_Assigned task_:
Copy every entry. Do not alter a single word.

(Stored data entries)
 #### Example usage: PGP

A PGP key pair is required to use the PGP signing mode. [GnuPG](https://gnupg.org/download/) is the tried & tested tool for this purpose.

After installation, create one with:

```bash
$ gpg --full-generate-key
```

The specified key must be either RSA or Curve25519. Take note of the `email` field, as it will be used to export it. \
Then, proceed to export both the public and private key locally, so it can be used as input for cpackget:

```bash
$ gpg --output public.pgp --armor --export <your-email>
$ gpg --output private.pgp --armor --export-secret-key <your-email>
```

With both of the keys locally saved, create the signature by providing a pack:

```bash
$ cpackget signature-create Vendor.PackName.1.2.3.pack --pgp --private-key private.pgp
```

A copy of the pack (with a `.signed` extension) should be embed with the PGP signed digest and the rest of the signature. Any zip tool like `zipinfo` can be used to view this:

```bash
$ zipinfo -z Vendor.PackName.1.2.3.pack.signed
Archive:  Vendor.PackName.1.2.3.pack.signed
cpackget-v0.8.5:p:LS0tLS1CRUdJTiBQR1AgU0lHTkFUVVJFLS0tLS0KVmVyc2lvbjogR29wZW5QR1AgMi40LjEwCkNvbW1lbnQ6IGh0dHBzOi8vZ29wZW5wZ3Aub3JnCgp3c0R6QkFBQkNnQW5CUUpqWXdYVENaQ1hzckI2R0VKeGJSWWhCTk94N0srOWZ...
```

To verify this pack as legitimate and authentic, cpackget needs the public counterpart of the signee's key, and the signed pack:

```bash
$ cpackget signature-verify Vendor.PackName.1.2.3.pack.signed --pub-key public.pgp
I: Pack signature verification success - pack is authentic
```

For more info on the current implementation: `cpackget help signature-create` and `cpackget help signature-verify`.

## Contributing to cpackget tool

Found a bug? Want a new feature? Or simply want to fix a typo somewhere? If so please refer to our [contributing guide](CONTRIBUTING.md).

_Answer to this task_:
 #### Example usage: PGP

A PGP key pair is required to use the PGP signing mode. [GnuPG](https://gnupg.org/download/) is the tried & tested tool for this purpose.

After installation, create one with:

```bash
$ gpg --full-generate-key
```

The specified key must be either RSA or Curve25519. Take note of the `email` field, as it will be used to export it. \
Then, proceed to export both the public and private key locally, so it can be used as input for cpackget:

```bash
$ gpg --output public.pgp --armor --export <your-email>
$ gpg --output private.pgp --armor --export-secret-key <your-email>
```

With both of the keys locally saved, create the signature by providing a pack:

```bash
$ cpackget signature-create Vendor.PackName.1.2.3.pack --pgp --private-key private.pgp
```

A copy of the pack (with a `.signed` extension) should be embed with the PGP signed digest and the rest of the signature. Any zip tool like `zipinfo` can be used to view this:

```bash
$ zipinfo -z Vendor.PackName.1.2.3.pack.signed
Archive:  Vendor.PackName.1.2.3.pack.signed
cpackget-v0.8.5:p:LS0tLS1CRUdJTiBQR1AgU0lHTkFUVVJFLS0tLS0KVmVyc2lvbjogR29wZW5QR1AgMi40LjEwCkNvbW1lbnQ6IGh0dHBzOi8vZ29wZW5wZ3Aub3JnCgp3c0R6QkFBQkNnQW5CUUpqWXdYVENaQ1hzckI2R0VKeGJSWWhCTk94N0srOWZ...
```

To verify this pack as legitimate and authentic, cpackget needs the public counterpart of the signee's key, and the signed pack:

```bash
$ cpackget signature-verify Vendor.PackName.1.2.3.pack.signed --pub-key public.pgp
I: Pack signature verification success - pack is authentic
```

For more info on the current implementation: `cpackget help signature-create` and `cpackget help signature-verify`.

## Contributing to cpackget tool

Found a bug? Want a new feature? Or simply want to fix a typo somewhere? If so please refer to our [contributing guide](CONTRIBUTING.md).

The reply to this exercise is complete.